Los científicos, profesionales sanitarios, ingenieros (y algunos otros graduados que estudian conocimientos y habilidades universales) tienen una posición privilegiada, por comparación a la mayoría de los demás graduados, porque aunque no encuentren empleo en España su preparación les permite emigrar. Pueden eludir el desempleo buscando ofertas de trabajo cualificado en otros estados, en particular en los más desarrollados de la UE. Sin embargo, este mal menor, el de la emigración, en nada mitiga el fracaso de nuestra sociedad.

El desajuste de que hablamos, entre oferta de talento y demanda de talento, tiene una considerable gravedad porque cada graduado ha supuesto un coste económico muy considerable para el Estado y para las familias españolas. Se trataría de una inversión ruinosa. En el caso de los licenciados, graduados e ingenieros que consiguen emigrar a otros países, la inversión de Estado y la de las familias españolas es aprovechada por otros, sin retorno alguno para España, aunque quepa el consuelo de que la formación recibida es útil a los emigrantes en cuestión.

La circunstancia de que los científicos, ingenieros y médicos españoles, entre otros, no encuentren dificultades para encontrar trabajo en universidades, empresas u hospitales de los países más desarrollados revela que han aprendido conocimientos universales, y que su formación está a una altura homologable a la de los países que los emplean. En el caso de los egresados que conducimos directamente al paro, la inversión pública y privada es todavía más ruinosa, ni siquiera cabe el consuelo de que los conocimientos adquiridos puedan servirles para obtener trabajo fuera de España.

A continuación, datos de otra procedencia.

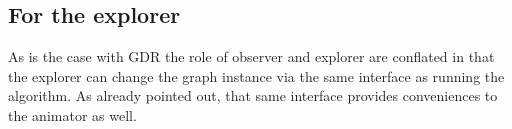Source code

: \subsection{For the explorer}
\label{sec:explorer}

As is the case with GDR the role of observer and explorer are conflated in that
the explorer can change the graph instance via the same interface as running the
algorithm. As already pointed out, that same interface provides conveniences
to the animator as well.


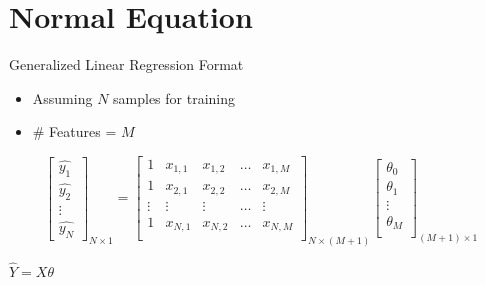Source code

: \documentclass{beamer}
\begin{document}
\section{Normal Equation}
\begin{frame}{Generalized Linear Regression Format}
\begin{itemize}[<+->]
	\item Assuming $N$ samples for training
	\item \# Features = $M$
\end{itemize}


   \pause \[\begin{bmatrix}
        \hat{y_{1}}\\
        \hat{y_{2}} \\
        \vdots \\
        \hat{y_{N}}
    \end{bmatrix}_{N \times 1}
    =     \begin{bmatrix}
        1 & x_{1,1} & x_{1,2} & \dots & x_{1,M}\\
        1 & x_{2,1} & x_{2,2} & \dots & x_{2,M}\\
        \vdots & \vdots & \vdots & \dots & \vdots\\
        1 & x_{N,1} & x_{N,2} & \dots & x_{N,M}\\
    \end{bmatrix}_{N \times (M+1)}
    \begin{bmatrix}
        \theta_{0}\\
        \theta_{1}\\
        \vdots \\
        \theta_{M}\\
    \end{bmatrix}_{(M+1)\times 1}
   \]
   
   
  \pause  \begin{tcolorbox}
   \begin{center}
       
   

   $ \hat{Y} = X\theta$
   \end{center}
   \end{tcolorbox}

   
\end{frame}
\end{document}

La situación descrita con pinceladas gruesas es muy insatisfactoria, porque pone de evidencia un despilfarro de recursos económicos e intelectuales que es de imposible justificación, así como la frustración de miles de jóvenes y de sus familias que sienten un desafecto considerable hacia los poderes públicos. ¿Se están poniendo los medios necesarios para poner fin a la sangría del talento? No lo parece. Después de ocho años de crisis económica, se ha incrementado el número de españoles que han emigrado, cerca de cien mil en 2015, tres veces más que al principio de la crisis.

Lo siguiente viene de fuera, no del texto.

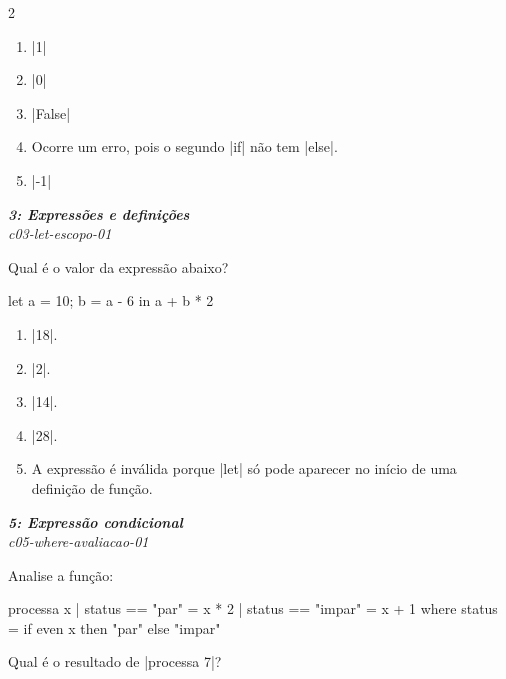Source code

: \documentclass[a4paper,10pt,brazil]{article}
\begin{document}
\begin{multicols}{2}
\begin{enumerate}
  \item \haskellinline|1|

  \item \haskellinline|0|

  \item \haskellinline|False|

  \item Ocorre um erro, pois o segundo \haskellinline|if| não tem \haskellinline|else|.

  \item \haskellinline|-1|


\end{enumerate}

\begin{flushright}
  \footnotesize
  \textit{\textbf{3: Expressões e definições}}\\
  \textit{c03-let-escopo-01}\\

\end{flushright}
Qual é o valor da expressão abaixo?

\begin{haskellcode}
let a = 10; b = a - 6 in a + b * 2
\end{haskellcode}

\begin{enumerate}
  \item \haskellinline|18|.

  \item \haskellinline|2|.

  \item \haskellinline|14|.

  \item \haskellinline|28|.

  \item A expressão é inválida porque \haskellinline|let| só pode aparecer no início de uma definição de função.


\end{enumerate}

\begin{flushright}
  \footnotesize
  \textit{\textbf{5: Expressão condicional}}\\
  \textit{c05-where-avaliacao-01}\\

\end{flushright}
Analise a função:
\begin{haskellcode}
processa x
  | status == "par"   = x * 2
  | status == "impar" = x + 1
  where
    status = if even x then "par" else "impar"
\end{haskellcode}
Qual é o resultado de \haskellinline|processa 7|?


\end{multicols}
\end{document}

Como en tantos otros casos, el problema tiene solución. No tenemos más que mirar lo que sucede en los Estados más desarrollados. En primer lugar, el número de universitarios españoles (cerca del 1,5 millones) es el doble de los estudiantes de formación profesional (unos 700 mil). Justamente en Europa la proporción es la inversa. Es decir, el número de estudiantes de formación profesional es el doble del número de estudiantes universitarios. La Unión Europea ha puesto de manifiesto la anomalía española, e indicado que debemos invertir el porcentaje antes señalado. Y aunque se están tomando algunas medidas para solucionar el problema son a todas luces insuficientes. En segundo lugar, las universidades no pueden ofertar el número de sus plazas de manera irresponsable, sin la menor coordinación entre ellas, y sin tener en cuenta la demanda social presente y futura: los jóvenes tienen que tener la expectativa cierta de poder ejercer la profesión o profesiones para las que estudian.

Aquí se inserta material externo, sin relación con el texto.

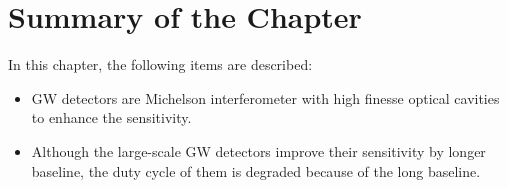 \section{Summary of the Chapter}
In this chapter, the following items are described:
\begin{itemize}
\item GW detectors are Michelson interferometer with high finesse optical cavities to enhance the sensitivity.
\item Although the large-scale GW detectors improve their sensitivity by longer baseline, the duty cycle of them is degraded because of the long baseline.
\end{itemize}
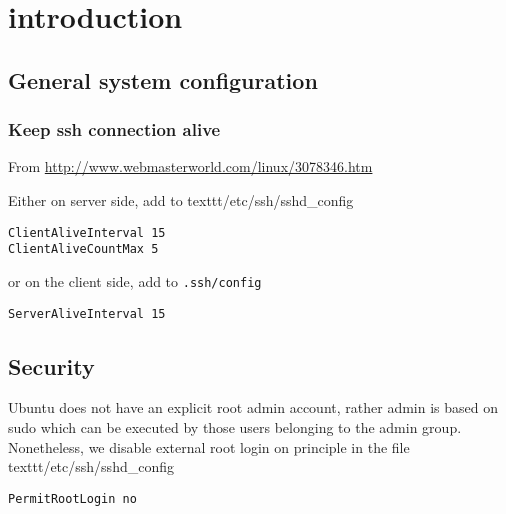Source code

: \chapter{introduction}


\section{General system configuration}

\subsection{Keep ssh connection alive}


From \url{http://www.webmasterworld.com/linux/3078346.htm}

Either on server side, add to texttt{/etc/ssh/sshd\_config} 
\begin{verbatim} 
ClientAliveInterval 15
ClientAliveCountMax 5 
\end{verbatim} 
or on the client side, add to \texttt{.ssh/config}
\begin{verbatim} 
ServerAliveInterval 15
\end{verbatim} 


\section{Security}

Ubuntu does not have an explicit root admin account, rather
admin is based on sudo which can be executed by those users belonging to
the admin group.
Nonetheless, we disable external root login on principle in the file 
texttt{/etc/ssh/sshd\_config} 
\begin{verbatim} 
PermitRootLogin no
\end{verbatim}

En tercer lugar, las universidades deben, además de formar profesionales suficientes para el funcionamiento de la sociedad, especializarse y orientarse hacia la innovación y la excelencia, dejando atrás una concepción en que la masificación era lo prioritario. Finalmente, sin las iniciativas empresariales que sean capaces de incorporar a los graduados, licenciados e ingenieros, seguiremos promocionando la emigración o la frustración. De manera que será necesaria una mayor coordinación y sinergias entre los poderes públicos, las universidades y los empresarios, asignatura que sigue pendiente.